*HOW TO COMPLETE THIS TASK:*
Would you please transcribe, exactly as written, the lines of the entries below starting at the one that holds "and direct substitution" and ending at the one that holds "cut sufficiently far", both included?

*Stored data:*
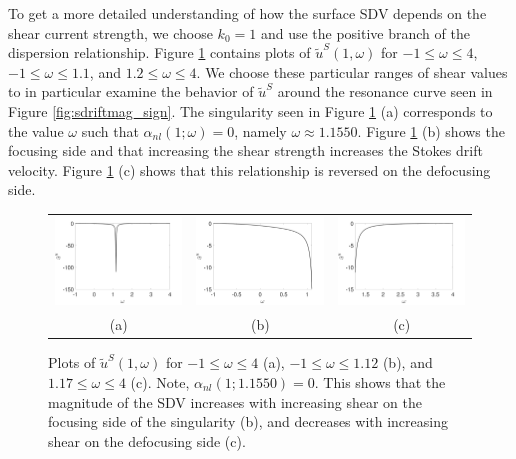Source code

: \documentclass{JFM_Style/jfm}
\begin{document}
To get a more detailed understanding of how the surface SDV depends on the shear current strength, we choose $k_{0}=1$ and use the positive branch of the dispersion relationship.  Figure \ref{fig:stksdrfcomp} contains plots of $\tilde{u}^{S}(1,\omega)$ for $-1\leq \omega\leq 4$, $-1\leq \omega \leq 1.1$, and $1.2\le\omega\le4$.  We choose these particular ranges of shear values to in particular examine the behavior of $\tilde{u}^{S}$ around the resonance curve seen in Figure \ref{fig:sdriftmag_sign}.  The singularity seen in Figure \ref{fig:stksdrfcomp} (a) corresponds to the value $\omega$ such that $\alpha_{nl}(1;\omega)=0$, namely $\omega\approx1.1550$.  Figure \ref{fig:stksdrfcomp} (b) shows the focusing side and that increasing the shear strength increases the Stokes drift velocity.  Figure \ref{fig:stksdrfcomp} (c) shows that this relationship is reversed on the defocusing side.
\begin{figure}
\centering
\begin{tabular}{ccc}
\includegraphics[width=.32\textwidth]{us_wide_range} & \includegraphics[width=.32\textwidth]{us_n1_to_1pt1} & \includegraphics[width=.32\textwidth]{us_1pt2_to_4}\\
(a) & (b) & (c)
\end{tabular}
\caption{\small Plots of $\tilde{u}^{S}(1,\omega)$ for $-1\leq \omega \leq 4$ (a), $-1\leq \omega \leq 1.12$ (b), and $1.17\leq \omega \leq 4$ (c).  Note, $\alpha_{nl}(1;1.1550)=0$.  This shows that the magnitude of the SDV increases with increasing shear on the focusing side of the singularity (b), and decreases with increasing shear on the defocusing side (c).}
\label{fig:stksdrfcomp}
\end{figure}
\end{document}
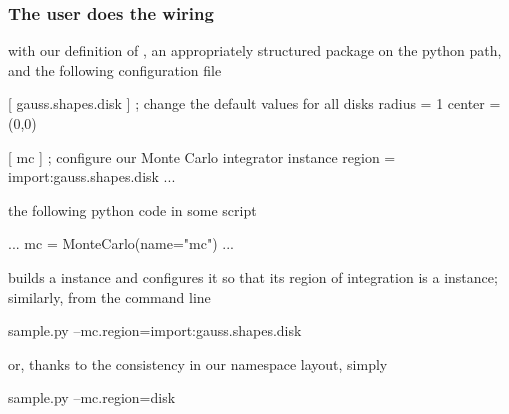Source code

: \begin{frame}[fragile]
%
  \frametitle{The user does the wiring}
%
  with our definition of , an appropriately structured package
   on the python path, and the following configuration file
%
  \begin{icfg}{}
 [ gauss.shapes.disk ] ; change the default values for all disks
 radius = 1
 center = (0,0)

 [ mc ] ; configure our Monte Carlo integrator instance
 region = import:gauss.shapes.disk
 ...
  \end{icfg}{}
%
 the following python code in some script 
%
 \begin{ipython}{}
   ...
   mc = MonteCarlo(name="mc")
   ...
 \end{ipython}
%
 builds a  instance and configures it so that its region of
 integration is a  instance; similarly, from the command line
%
 \begin{ish}{}
    sample.py --mc.region=import:gauss.shapes.disk
 \end{ish}
%
 or, thanks to the consistency in our namespace layout, simply
%
 \begin{ish}{}
    sample.py --mc.region=disk
 \end{ish}
%
\end{frame}

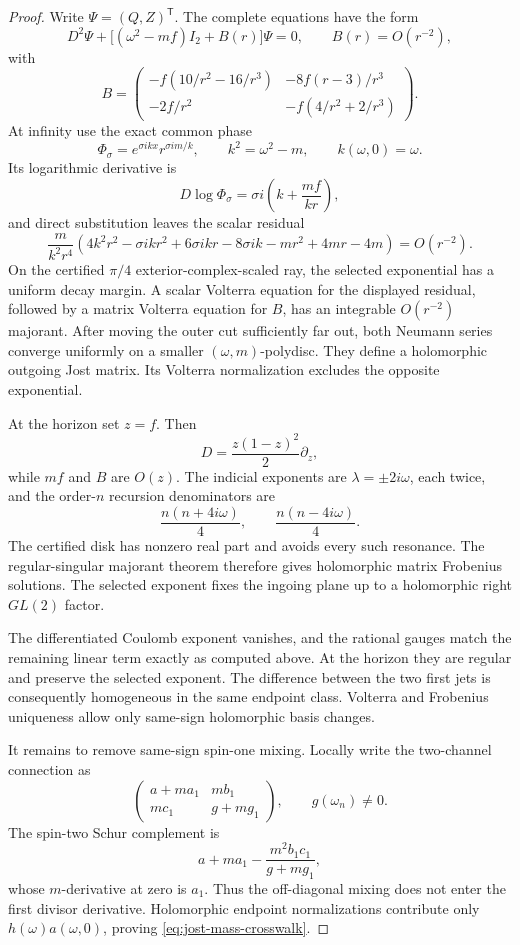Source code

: \documentclass[11pt]{article}
\theoremstyle{remark}
\begin{document}
\begin{proof}
Write \(\Psi=(Q,Z)^{\mathsf T}\).  The complete equations have the form
\[
 D^2\Psi+\bigl[(\omega^2-mf)I_2+B(r)\bigr]\Psi=0,
 \qquad B(r)=O(r^{-2}),
\]
with
\[
 B=
 \begin{pmatrix}
 -f(10/r^2-16/r^3)&-8f(r-3)/r^3\\
 -2f/r^2&-f(4/r^2+2/r^3)
 \end{pmatrix}.
\]
At infinity use the exact common phase
\[
 \Phi_\sigma=e^{\sigma ikx}r^{\sigma im/k},
 \qquad k^2=\omega^2-m,\qquad k(\omega,0)=\omega.
\]
Its logarithmic derivative is
\[
 D\log\Phi_\sigma
 =\sigma i\left(k+\frac{mf}{kr}\right),
\]
and direct substitution leaves the scalar residual
\[
 \frac{m}{k^2r^4}
 \left(
 4k^2r^2-\sigma ikr^2+6\sigma ikr-8\sigma ik
 {}-mr^2+4mr-4m
 \right)=O(r^{-2}).
\]
On the certified \(\pi/4\) exterior-complex-scaled ray, the selected
exponential has a uniform decay margin.  A scalar Volterra equation for
the displayed residual, followed by a matrix Volterra equation for
\(B\), has an integrable \(O(r^{-2})\) majorant.  After moving the outer
cut sufficiently far out, both Neumann series converge uniformly on a
smaller \((\omega,m)\)-polydisc.  They define a holomorphic outgoing
Jost matrix.  Its Volterra normalization excludes the opposite
exponential.

At the horizon set \(z=f\).  Then
\[
 D=\frac{z(1-z)^2}{2}\partial_z,
\]
while \(mf\) and \(B\) are \(O(z)\).  The indicial exponents are
\(\lambda=\pm2i\omega\), each twice, and the order-\(n\) recursion
denominators are
\[
 \frac{n(n+4i\omega)}4,\qquad
 \frac{n(n-4i\omega)}4.
\]
The certified disk has nonzero real part and avoids every such resonance.
The regular-singular majorant theorem therefore gives holomorphic matrix
Frobenius solutions.  The selected exponent fixes the ingoing plane up to
a holomorphic right \(GL(2)\) factor.

The differentiated Coulomb exponent vanishes, and the rational gauges
match the remaining linear term exactly as computed above.  At the
horizon they are regular and preserve the selected exponent.  The
difference between the two first jets is consequently homogeneous in the
same endpoint class.  Volterra and Frobenius uniqueness allow only
same-sign holomorphic basis changes.

It remains to remove same-sign spin-one mixing.  Locally write the
two-channel connection as
\[
 \begin{pmatrix}
 a+ma_1&mb_1\\ mc_1&g+mg_1
 \end{pmatrix},
 \qquad g(\omega_n)\ne0.
\]
The spin-two Schur complement is
\[
 a+ma_1-\frac{m^2b_1c_1}{g+mg_1},
\]
whose \(m\)-derivative at zero is \(a_1\).  Thus the off-diagonal mixing
does not enter the first divisor derivative.  Holomorphic endpoint
normalizations contribute only \(h(\omega)a(\omega,0)\), proving
\eqref{eq:jost-mass-crosswalk}.
\end{proof}
\end{document}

*WRITTEN SOLUTION:*
and direct substitution leaves the scalar residual
\[
 \frac{m}{k^2r^4}
 \left(
 4k^2r^2-\sigma ikr^2+6\sigma ikr-8\sigma ik
 {}-mr^2+4mr-4m
 \right)=O(r^{-2}).
\]
On the certified \(\pi/4\) exterior-complex-scaled ray, the selected
exponential has a uniform decay margin.  A scalar Volterra equation for
the displayed residual, followed by a matrix Volterra equation for
\(B\), has an integrable \(O(r^{-2})\) majorant.  After moving the outer
cut sufficiently far out, both Neumann series converge uniformly on a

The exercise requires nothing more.